* _Task requirements_
The whole of the data is to be reproduced exactly.

* _Data records_
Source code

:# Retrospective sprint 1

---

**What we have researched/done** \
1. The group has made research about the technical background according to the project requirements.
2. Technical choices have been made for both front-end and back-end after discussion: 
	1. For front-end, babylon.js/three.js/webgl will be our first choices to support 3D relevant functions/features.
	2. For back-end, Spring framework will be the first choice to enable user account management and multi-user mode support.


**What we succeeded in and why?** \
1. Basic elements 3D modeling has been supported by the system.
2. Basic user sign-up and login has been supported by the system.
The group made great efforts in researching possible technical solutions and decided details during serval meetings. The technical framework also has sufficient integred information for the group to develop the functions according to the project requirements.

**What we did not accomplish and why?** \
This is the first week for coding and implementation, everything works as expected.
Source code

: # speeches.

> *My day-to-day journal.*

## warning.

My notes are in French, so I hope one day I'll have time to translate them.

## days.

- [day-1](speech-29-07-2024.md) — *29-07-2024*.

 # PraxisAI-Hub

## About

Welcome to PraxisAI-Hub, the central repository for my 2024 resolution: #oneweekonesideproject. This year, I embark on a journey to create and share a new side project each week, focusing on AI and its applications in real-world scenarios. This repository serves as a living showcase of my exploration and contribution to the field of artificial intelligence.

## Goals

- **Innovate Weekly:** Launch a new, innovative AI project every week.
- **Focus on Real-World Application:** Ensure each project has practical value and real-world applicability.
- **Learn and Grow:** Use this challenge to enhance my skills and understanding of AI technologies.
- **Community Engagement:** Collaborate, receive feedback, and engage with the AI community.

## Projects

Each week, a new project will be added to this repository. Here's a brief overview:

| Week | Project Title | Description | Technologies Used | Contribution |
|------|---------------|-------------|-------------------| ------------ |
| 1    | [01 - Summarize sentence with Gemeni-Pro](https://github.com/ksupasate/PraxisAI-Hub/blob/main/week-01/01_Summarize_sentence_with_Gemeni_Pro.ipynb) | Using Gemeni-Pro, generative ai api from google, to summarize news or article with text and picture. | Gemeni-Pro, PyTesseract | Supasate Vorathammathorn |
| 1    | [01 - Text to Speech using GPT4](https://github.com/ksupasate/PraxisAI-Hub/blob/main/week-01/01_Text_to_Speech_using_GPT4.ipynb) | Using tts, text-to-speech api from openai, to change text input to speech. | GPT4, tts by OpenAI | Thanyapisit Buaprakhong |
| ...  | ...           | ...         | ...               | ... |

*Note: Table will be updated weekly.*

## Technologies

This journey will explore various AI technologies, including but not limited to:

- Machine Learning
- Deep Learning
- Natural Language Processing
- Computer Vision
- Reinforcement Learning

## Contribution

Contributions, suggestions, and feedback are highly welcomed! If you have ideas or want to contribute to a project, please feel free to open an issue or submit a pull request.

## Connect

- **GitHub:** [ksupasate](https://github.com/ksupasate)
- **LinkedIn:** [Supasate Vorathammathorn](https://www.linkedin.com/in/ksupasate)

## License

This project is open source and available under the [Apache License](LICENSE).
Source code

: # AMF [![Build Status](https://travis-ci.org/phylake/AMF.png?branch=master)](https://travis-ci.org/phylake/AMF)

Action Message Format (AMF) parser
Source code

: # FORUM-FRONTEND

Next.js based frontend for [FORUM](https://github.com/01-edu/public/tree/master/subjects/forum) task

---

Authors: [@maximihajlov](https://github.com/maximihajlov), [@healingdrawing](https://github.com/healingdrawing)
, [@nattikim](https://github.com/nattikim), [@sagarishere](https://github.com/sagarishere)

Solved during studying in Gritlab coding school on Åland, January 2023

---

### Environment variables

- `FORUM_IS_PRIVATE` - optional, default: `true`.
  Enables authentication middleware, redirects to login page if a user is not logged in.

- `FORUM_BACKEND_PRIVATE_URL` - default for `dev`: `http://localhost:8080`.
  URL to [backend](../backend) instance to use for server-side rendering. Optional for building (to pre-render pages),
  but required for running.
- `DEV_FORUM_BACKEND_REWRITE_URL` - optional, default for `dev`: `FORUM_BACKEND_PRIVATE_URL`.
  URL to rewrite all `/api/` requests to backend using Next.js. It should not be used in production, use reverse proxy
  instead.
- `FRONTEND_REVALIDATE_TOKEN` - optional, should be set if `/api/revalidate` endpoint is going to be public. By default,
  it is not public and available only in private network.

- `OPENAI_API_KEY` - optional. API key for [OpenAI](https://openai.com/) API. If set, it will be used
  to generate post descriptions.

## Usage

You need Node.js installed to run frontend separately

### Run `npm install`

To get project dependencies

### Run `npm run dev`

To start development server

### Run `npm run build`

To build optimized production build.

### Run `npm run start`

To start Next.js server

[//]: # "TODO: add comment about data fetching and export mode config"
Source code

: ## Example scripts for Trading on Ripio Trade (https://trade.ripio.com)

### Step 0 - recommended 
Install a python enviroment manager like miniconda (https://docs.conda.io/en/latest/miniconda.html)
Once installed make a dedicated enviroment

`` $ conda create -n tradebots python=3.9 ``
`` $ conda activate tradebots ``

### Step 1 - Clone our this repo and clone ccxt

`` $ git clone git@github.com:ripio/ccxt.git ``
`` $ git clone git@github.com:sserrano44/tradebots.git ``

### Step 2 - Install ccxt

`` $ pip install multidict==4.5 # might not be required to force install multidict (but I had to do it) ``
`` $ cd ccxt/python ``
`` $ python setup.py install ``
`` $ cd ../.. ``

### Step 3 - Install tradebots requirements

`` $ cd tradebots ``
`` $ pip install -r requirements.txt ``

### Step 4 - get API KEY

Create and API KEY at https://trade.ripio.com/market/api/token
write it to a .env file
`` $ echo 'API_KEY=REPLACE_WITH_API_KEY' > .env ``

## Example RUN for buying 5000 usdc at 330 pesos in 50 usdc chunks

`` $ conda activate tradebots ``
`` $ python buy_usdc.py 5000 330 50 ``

* _Result of this task_
Source code

:# Retrospective sprint 1

---

**What we have researched/done** \
1. The group has made research about the technical background according to the project requirements.
2. Technical choices have been made for both front-end and back-end after discussion: 
	1. For front-end, babylon.js/three.js/webgl will be our first choices to support 3D relevant functions/features.
	2. For back-end, Spring framework will be the first choice to enable user account management and multi-user mode support.


**What we succeeded in and why?** \
1. Basic elements 3D modeling has been supported by the system.
2. Basic user sign-up and login has been supported by the system.
The group made great efforts in researching possible technical solutions and decided details during serval meetings. The technical framework also has sufficient integred information for the group to develop the functions according to the project requirements.

**What we did not accomplish and why?** \
This is the first week for coding and implementation, everything works as expected.
Source code

: # speeches.

> *My day-to-day journal.*

## warning.

My notes are in French, so I hope one day I'll have time to translate them.

## days.

- [day-1](speech-29-07-2024.md) — *29-07-2024*.

 # PraxisAI-Hub

## About

Welcome to PraxisAI-Hub, the central repository for my 2024 resolution: #oneweekonesideproject. This year, I embark on a journey to create and share a new side project each week, focusing on AI and its applications in real-world scenarios. This repository serves as a living showcase of my exploration and contribution to the field of artificial intelligence.

## Goals

- **Innovate Weekly:** Launch a new, innovative AI project every week.
- **Focus on Real-World Application:** Ensure each project has practical value and real-world applicability.
- **Learn and Grow:** Use this challenge to enhance my skills and understanding of AI technologies.
- **Community Engagement:** Collaborate, receive feedback, and engage with the AI community.

## Projects

Each week, a new project will be added to this repository. Here's a brief overview:

| Week | Project Title | Description | Technologies Used | Contribution |
|------|---------------|-------------|-------------------| ------------ |
| 1    | [01 - Summarize sentence with Gemeni-Pro](https://github.com/ksupasate/PraxisAI-Hub/blob/main/week-01/01_Summarize_sentence_with_Gemeni_Pro.ipynb) | Using Gemeni-Pro, generative ai api from google, to summarize news or article with text and picture. | Gemeni-Pro, PyTesseract | Supasate Vorathammathorn |
| 1    | [01 - Text to Speech using GPT4](https://github.com/ksupasate/PraxisAI-Hub/blob/main/week-01/01_Text_to_Speech_using_GPT4.ipynb) | Using tts, text-to-speech api from openai, to change text input to speech. | GPT4, tts by OpenAI | Thanyapisit Buaprakhong |
| ...  | ...           | ...         | ...               | ... |

*Note: Table will be updated weekly.*

## Technologies

This journey will explore various AI technologies, including but not limited to:

- Machine Learning
- Deep Learning
- Natural Language Processing
- Computer Vision
- Reinforcement Learning

## Contribution

Contributions, suggestions, and feedback are highly welcomed! If you have ideas or want to contribute to a project, please feel free to open an issue or submit a pull request.

## Connect

- **GitHub:** [ksupasate](https://github.com/ksupasate)
- **LinkedIn:** [Supasate Vorathammathorn](https://www.linkedin.com/in/ksupasate)

## License

This project is open source and available under the [Apache License](LICENSE).
Source code

: # AMF [![Build Status](https://travis-ci.org/phylake/AMF.png?branch=master)](https://travis-ci.org/phylake/AMF)

Action Message Format (AMF) parser
Source code

: # FORUM-FRONTEND

Next.js based frontend for [FORUM](https://github.com/01-edu/public/tree/master/subjects/forum) task

---

Authors: [@maximihajlov](https://github.com/maximihajlov), [@healingdrawing](https://github.com/healingdrawing)
, [@nattikim](https://github.com/nattikim), [@sagarishere](https://github.com/sagarishere)

Solved during studying in Gritlab coding school on Åland, January 2023

---

### Environment variables

- `FORUM_IS_PRIVATE` - optional, default: `true`.
  Enables authentication middleware, redirects to login page if a user is not logged in.

- `FORUM_BACKEND_PRIVATE_URL` - default for `dev`: `http://localhost:8080`.
  URL to [backend](../backend) instance to use for server-side rendering. Optional for building (to pre-render pages),
  but required for running.
- `DEV_FORUM_BACKEND_REWRITE_URL` - optional, default for `dev`: `FORUM_BACKEND_PRIVATE_URL`.
  URL to rewrite all `/api/` requests to backend using Next.js. It should not be used in production, use reverse proxy
  instead.
- `FRONTEND_REVALIDATE_TOKEN` - optional, should be set if `/api/revalidate` endpoint is going to be public. By default,
  it is not public and available only in private network.

- `OPENAI_API_KEY` - optional. API key for [OpenAI](https://openai.com/) API. If set, it will be used
  to generate post descriptions.

## Usage

You need Node.js installed to run frontend separately

### Run `npm install`

To get project dependencies

### Run `npm run dev`

To start development server

### Run `npm run build`

To build optimized production build.

### Run `npm run start`

To start Next.js server

[//]: # "TODO: add comment about data fetching and export mode config"
Source code

: ## Example scripts for Trading on Ripio Trade (https://trade.ripio.com)

### Step 0 - recommended 
Install a python enviroment manager like miniconda (https://docs.conda.io/en/latest/miniconda.html)
Once installed make a dedicated enviroment

`` $ conda create -n tradebots python=3.9 ``
`` $ conda activate tradebots ``

### Step 1 - Clone our this repo and clone ccxt

`` $ git clone git@github.com:ripio/ccxt.git ``
`` $ git clone git@github.com:sserrano44/tradebots.git ``

### Step 2 - Install ccxt

`` $ pip install multidict==4.5 # might not be required to force install multidict (but I had to do it) ``
`` $ cd ccxt/python ``
`` $ python setup.py install ``
`` $ cd ../.. ``

### Step 3 - Install tradebots requirements

`` $ cd tradebots ``
`` $ pip install -r requirements.txt ``

### Step 4 - get API KEY

Create and API KEY at https://trade.ripio.com/market/api/token
write it to a .env file
`` $ echo 'API_KEY=REPLACE_WITH_API_KEY' > .env ``

## Example RUN for buying 5000 usdc at 330 pesos in 50 usdc chunks

`` $ conda activate tradebots ``
`` $ python buy_usdc.py 5000 330 50 ``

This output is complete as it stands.